**WHAT NEEDS TO BE DONE**:
In the data that follows, every line containing the word "bool" should be returned.

(INPUT begins)

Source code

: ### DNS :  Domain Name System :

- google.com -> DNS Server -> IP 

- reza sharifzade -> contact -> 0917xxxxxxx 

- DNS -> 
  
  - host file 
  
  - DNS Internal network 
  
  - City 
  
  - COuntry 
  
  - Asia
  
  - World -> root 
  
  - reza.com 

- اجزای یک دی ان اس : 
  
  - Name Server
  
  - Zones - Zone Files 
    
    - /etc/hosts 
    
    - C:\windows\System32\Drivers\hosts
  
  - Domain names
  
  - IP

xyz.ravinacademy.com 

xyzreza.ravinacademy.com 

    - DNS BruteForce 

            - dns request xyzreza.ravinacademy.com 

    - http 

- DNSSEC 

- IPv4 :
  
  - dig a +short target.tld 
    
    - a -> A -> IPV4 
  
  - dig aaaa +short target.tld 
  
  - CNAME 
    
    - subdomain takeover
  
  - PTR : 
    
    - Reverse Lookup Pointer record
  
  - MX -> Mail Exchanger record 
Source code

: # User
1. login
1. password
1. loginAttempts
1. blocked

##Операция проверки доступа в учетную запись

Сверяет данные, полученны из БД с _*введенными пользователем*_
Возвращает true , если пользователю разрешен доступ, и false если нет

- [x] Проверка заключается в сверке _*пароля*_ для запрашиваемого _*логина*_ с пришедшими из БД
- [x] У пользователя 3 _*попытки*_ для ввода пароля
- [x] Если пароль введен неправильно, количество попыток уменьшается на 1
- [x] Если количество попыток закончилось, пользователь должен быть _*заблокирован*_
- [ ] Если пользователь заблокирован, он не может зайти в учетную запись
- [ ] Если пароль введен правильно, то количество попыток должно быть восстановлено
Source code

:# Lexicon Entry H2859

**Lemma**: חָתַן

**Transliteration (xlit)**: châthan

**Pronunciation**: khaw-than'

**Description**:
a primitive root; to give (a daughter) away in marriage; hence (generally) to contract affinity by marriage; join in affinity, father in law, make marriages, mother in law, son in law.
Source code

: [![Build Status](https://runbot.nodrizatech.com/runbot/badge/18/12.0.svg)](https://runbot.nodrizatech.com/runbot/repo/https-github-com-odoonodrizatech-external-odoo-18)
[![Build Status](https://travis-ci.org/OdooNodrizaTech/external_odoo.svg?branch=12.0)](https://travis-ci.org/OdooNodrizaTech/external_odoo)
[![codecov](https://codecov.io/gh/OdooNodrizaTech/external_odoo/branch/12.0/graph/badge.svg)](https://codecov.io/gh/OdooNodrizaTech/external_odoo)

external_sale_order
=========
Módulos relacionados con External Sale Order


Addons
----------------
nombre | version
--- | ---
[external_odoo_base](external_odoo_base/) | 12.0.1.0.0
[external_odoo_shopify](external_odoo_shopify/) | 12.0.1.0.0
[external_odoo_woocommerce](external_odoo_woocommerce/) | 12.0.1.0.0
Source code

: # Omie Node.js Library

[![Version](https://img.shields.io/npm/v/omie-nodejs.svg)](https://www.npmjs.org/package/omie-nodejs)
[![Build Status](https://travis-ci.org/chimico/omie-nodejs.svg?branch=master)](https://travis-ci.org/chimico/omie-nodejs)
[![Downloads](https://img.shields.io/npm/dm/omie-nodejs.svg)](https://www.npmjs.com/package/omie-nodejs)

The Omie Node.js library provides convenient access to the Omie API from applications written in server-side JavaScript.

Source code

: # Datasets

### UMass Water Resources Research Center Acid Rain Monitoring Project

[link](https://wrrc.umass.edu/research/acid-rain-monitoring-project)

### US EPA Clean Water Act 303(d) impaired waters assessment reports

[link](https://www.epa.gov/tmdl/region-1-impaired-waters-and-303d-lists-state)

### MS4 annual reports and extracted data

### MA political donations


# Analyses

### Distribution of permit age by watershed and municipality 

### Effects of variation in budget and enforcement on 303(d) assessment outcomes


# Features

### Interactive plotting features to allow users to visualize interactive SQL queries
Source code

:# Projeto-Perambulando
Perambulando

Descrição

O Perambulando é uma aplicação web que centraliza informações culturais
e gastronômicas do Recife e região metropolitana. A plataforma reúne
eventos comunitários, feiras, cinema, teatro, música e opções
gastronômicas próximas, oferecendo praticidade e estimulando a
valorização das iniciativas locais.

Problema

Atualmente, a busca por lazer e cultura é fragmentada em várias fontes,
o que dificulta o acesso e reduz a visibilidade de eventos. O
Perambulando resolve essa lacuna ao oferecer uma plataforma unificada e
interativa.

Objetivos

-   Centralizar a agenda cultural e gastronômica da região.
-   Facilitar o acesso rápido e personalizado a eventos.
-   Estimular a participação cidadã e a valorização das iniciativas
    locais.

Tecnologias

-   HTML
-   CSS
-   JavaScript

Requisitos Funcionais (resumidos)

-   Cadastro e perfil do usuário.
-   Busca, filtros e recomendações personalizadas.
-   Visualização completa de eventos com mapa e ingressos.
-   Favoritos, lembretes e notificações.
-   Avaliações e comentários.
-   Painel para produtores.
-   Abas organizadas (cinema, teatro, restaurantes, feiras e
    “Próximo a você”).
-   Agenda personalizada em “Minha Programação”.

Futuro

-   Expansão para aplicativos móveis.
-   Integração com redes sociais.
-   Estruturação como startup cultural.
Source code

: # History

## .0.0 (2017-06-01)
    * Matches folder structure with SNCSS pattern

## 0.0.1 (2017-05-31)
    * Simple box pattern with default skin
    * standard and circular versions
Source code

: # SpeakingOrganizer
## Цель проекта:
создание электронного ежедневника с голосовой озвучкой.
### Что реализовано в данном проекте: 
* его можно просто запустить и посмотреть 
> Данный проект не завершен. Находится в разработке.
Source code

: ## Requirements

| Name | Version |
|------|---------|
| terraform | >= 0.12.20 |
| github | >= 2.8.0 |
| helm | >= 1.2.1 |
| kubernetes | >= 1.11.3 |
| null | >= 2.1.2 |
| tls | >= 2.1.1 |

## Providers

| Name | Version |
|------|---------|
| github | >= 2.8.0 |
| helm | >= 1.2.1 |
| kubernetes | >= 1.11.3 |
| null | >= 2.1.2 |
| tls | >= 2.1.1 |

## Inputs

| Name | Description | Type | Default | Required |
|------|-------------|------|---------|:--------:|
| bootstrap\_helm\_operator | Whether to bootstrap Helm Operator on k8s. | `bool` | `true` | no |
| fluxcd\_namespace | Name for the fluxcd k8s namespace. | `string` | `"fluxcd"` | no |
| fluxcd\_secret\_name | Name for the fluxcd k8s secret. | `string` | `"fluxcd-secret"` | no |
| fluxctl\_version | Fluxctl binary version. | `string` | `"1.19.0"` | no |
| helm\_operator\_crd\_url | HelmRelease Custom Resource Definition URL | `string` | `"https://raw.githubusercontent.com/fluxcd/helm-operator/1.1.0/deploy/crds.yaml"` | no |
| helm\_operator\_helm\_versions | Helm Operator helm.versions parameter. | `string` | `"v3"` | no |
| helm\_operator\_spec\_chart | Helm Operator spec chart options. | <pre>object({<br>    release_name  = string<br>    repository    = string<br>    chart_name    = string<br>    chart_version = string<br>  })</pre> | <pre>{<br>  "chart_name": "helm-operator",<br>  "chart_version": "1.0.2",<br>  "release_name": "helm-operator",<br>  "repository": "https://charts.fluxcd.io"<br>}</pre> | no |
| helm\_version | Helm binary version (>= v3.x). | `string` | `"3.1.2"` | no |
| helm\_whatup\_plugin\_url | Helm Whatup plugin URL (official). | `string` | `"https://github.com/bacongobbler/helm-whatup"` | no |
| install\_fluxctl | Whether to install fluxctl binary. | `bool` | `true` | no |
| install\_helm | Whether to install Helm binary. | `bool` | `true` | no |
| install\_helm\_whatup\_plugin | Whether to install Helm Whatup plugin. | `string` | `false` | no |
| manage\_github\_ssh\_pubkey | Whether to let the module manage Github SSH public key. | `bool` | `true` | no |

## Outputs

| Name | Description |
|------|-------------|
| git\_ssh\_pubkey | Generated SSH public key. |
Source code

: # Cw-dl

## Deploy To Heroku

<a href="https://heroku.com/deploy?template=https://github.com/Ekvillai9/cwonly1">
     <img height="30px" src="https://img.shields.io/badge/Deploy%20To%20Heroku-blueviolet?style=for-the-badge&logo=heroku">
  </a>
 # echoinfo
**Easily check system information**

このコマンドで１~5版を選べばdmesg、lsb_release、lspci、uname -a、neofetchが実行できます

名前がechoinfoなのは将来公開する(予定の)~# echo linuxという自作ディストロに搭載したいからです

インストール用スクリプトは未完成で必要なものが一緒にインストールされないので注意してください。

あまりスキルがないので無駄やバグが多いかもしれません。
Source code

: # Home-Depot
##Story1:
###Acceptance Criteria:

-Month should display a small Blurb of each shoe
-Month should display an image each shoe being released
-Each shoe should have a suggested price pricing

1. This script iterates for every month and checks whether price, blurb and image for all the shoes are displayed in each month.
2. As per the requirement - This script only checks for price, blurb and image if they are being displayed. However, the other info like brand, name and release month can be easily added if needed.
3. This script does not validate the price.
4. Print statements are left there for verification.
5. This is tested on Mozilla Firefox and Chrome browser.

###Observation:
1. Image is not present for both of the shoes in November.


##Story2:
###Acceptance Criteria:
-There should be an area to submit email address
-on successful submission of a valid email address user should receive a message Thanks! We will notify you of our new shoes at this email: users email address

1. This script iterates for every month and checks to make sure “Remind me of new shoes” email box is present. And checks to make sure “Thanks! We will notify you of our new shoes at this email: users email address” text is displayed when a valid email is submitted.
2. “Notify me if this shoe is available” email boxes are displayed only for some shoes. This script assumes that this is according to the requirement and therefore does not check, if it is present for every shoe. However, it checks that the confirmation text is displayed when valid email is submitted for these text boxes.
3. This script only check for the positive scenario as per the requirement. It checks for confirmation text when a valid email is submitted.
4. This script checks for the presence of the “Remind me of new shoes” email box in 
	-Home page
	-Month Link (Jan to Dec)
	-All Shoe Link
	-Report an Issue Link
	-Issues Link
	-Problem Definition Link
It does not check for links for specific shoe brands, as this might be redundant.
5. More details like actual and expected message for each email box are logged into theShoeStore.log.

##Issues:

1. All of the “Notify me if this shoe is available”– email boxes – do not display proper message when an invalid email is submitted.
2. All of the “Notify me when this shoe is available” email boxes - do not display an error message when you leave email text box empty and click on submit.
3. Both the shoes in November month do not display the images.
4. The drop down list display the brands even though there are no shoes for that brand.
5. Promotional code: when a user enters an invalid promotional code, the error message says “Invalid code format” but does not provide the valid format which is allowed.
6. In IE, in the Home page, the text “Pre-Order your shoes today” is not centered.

(INPUT ends)

**SOLUTION TO THIS EXERCISE**:
| bootstrap\_helm\_operator | Whether to bootstrap Helm Operator on k8s. | `bool` | `true` | no |
| install\_fluxctl | Whether to install fluxctl binary. | `bool` | `true` | no |
| install\_helm | Whether to install Helm binary. | `bool` | `true` | no |
| manage\_github\_ssh\_pubkey | Whether to let the module manage Github SSH public key. | `bool` | `true` | no |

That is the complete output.